Abiodun called on those present to pause and remember the victims of what has become a worsening security emergency. “Let me use this occasion to ask us to remember and pray today for all those who have lost their lives and all those who have fallen victim to banditry across the length and breadth of our country,” he urged solemnly.
He made particular reference to a recent attack in Ogbomoso, Oyo State, expressing the government’s sympathies with survivors and the families of victims. “Our hearts, our thoughts and our prayers are with all of you, particularly those affected by the incident that happened days ago in Ogbomoso,” he said.
The governor’s remarks come against the backdrop of an alarming surge in bandit attacks on schools and rural communities.
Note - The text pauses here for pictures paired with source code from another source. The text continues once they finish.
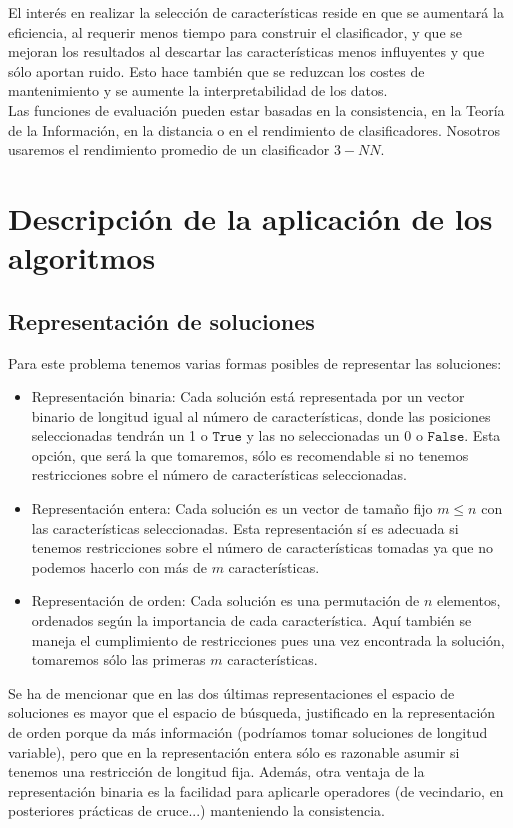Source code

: \documentclass[11pt,leqno]{article}
\begin{document}
El interés en realizar la selección de características reside en que se aumentará la eficiencia, al requerir menos tiempo para construir el clasificador, y que se mejoran los resultados al descartar las características menos influyentes y que sólo aportan ruido. Esto hace también que se reduzcan los costes de mantenimiento y se aumente la interpretabilidad de los datos.\\
Las funciones de evaluación pueden estar basadas en la consistencia, en la Teoría de la Información, en la distancia o en el rendimiento de clasificadores. Nosotros usaremos el rendimiento promedio de un clasificador $3-NN$.


\section{Descripción de la aplicación de los algoritmos}
\subsection{Representación de soluciones}
	Para este problema tenemos varias formas posibles de representar las soluciones:
	\begin{itemize}
		\item Representación binaria: Cada solución está representada por un vector binario de longitud igual al número de características, donde las posiciones seleccionadas tendrán un 1 o $\texttt{True}$ y las no seleccionadas un 0 o $\texttt{False}$. Esta opción, que será la que tomaremos, sólo es recomendable si no tenemos restricciones sobre el número de características seleccionadas.
		\item Representación entera: Cada solución es un vector de tamaño fijo $m \leq n$ con las características seleccionadas. Esta representación sí es adecuada si tenemos restricciones sobre el número de características tomadas ya que no podemos hacerlo con más de $m$ características.
		\item Representación de orden: Cada solución es una permutación de $n$ elementos, ordenados según la importancia de cada característica. Aquí también se maneja el cumplimiento de restricciones pues una vez encontrada la solución, tomaremos sólo las primeras $m$ características.
	\end{itemize}
	Se ha de mencionar que en las dos últimas representaciones el espacio de soluciones es mayor que el espacio de búsqueda, justificado en la representación de orden porque da más información (podríamos tomar soluciones de longitud variable), pero que en la representación entera sólo es razonable asumir si tenemos una restricción de longitud fija. Además, otra ventaja de la representación binaria es la facilidad para aplicarle operadores (de vecindario, en posteriores prácticas de cruce...) manteniendo la consistencia.
\end{document}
In Oyo State, armed gunmen have launched raids on communities, with reports of pupils, teachers and local residents dragged from their homes and classrooms at gunpoint.
Further north, Borno State long a theatre of insurgent activity has continued to grapple with kidnappings that have robbed families of loved ones and left entire communities living in fear.
The pattern is a grim echo of what Nigeria has endured repeatedly over the past decade from the Chibok schoolgirls abducted by Boko Haram in 2014 to the countless mass abductions that have followed in the years since, many of which remain unresolved.
Critics argue that the persistence of such attacks signals a deeply rooted failure of security architecture that presidential assurances alone cannot paper over.
Governor Abiodun’s decision to amplify President Tinubu’s commitment to the crisis at a high-profile public event appears calculated an attempt to demonstrate that the Federal Government is not indifferent to the mounting anguish of ordinary Nigerians.
However, it is a message that the presidency will need to back with swift and visible action.
Public patience with government promises on insecurity has worn dangerously thin. Advocacy groups and opposition voices have continued to demand more than words, calling for a comprehensive and transparent security strategy, greater resource deployment to affected states, and direct communication from the presidency itself.
As families of the abducted await news of their loved ones, and as communities across Oyo and Borno remain on edge, the weight of the governor’s assurance rests firmly on what comes next, not merely what is said at a festival stage, but what unfolds in the field.
WHAT YOU SHOULD KNOW
Governor Abiodun’s address at the Ojude Oba Festival delivered a message of solidarity and hope, but sympathy and prayer offer little comfort to families still waiting for abducted children to walk through their doors. Nigeria has heard such promises before.
The real measure of this moment will not be found in festival speeches, but in whether President Tinubu deploys a concrete, visible and effective security response, one that finally breaks the cycle of mass abductions that has haunted the country for over a decade.